U+0020 SPACE
U+00A0 NO-BREAK SPACE

These two characters are equal in every way except that one of them offers an opportunity for a line break and the other does not.

If the above statement is true, then any conformant application must treat/process/display both characters identically.

Responding to Asmus Freytag,
> Now, if someone can show us that there are widespread implementations that > follow the above recommendation and have no interoperability issues with HTML
> then I may change my tune.

Can anyone show us that there are widespread implementations which would break if they started following the above recommendation?

Quoting from this HTML basics page,
http://www.htmlbasictutor.ca/non-breaking-space.htm

“Some browsers will ignore beyond the first instance of the non-breaking space.”
and
“Not all browsers acknowledge the additional instances of the non-breaking space.”

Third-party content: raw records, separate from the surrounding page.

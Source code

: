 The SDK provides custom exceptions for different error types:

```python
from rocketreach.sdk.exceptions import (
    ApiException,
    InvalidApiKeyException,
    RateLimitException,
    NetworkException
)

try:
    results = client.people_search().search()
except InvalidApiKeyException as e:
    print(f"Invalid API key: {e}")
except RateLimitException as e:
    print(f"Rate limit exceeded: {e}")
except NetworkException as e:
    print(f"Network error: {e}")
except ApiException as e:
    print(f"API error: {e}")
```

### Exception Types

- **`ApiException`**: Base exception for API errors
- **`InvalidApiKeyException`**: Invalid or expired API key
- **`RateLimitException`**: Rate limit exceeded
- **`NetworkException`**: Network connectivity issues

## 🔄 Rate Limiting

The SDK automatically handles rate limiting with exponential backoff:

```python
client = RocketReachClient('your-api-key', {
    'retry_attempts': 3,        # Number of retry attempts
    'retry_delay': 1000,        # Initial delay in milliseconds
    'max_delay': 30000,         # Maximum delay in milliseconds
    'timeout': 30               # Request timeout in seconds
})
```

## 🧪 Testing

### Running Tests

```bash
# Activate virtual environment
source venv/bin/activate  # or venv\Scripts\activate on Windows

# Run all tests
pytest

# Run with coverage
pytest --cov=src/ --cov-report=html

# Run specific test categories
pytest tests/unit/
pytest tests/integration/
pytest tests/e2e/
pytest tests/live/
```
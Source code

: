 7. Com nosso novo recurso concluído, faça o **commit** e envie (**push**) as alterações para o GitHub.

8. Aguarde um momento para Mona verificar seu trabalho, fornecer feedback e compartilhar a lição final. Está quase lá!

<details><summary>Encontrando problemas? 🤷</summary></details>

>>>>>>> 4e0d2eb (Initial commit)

Fifteen or twenty years ago, we used NO-BREAK SPACE to indent paragraphs and to position text and graphics.  Both of those uses are presently considered no-nos because some browsers collapse NBSPs and because there are proper ways now to accomplish these kinds of effects.

The introduction of browsers which collapsed NBSP strings broke existing web pages.  Perhaps the developers of those browsers decided that SPACE and NO-BREAK SPACE are indeed identical except for line breaking.

Are there any modern mark-up language uses of SPACE vs NO-BREAK SPACE which would be broken if they follow the above recommendation?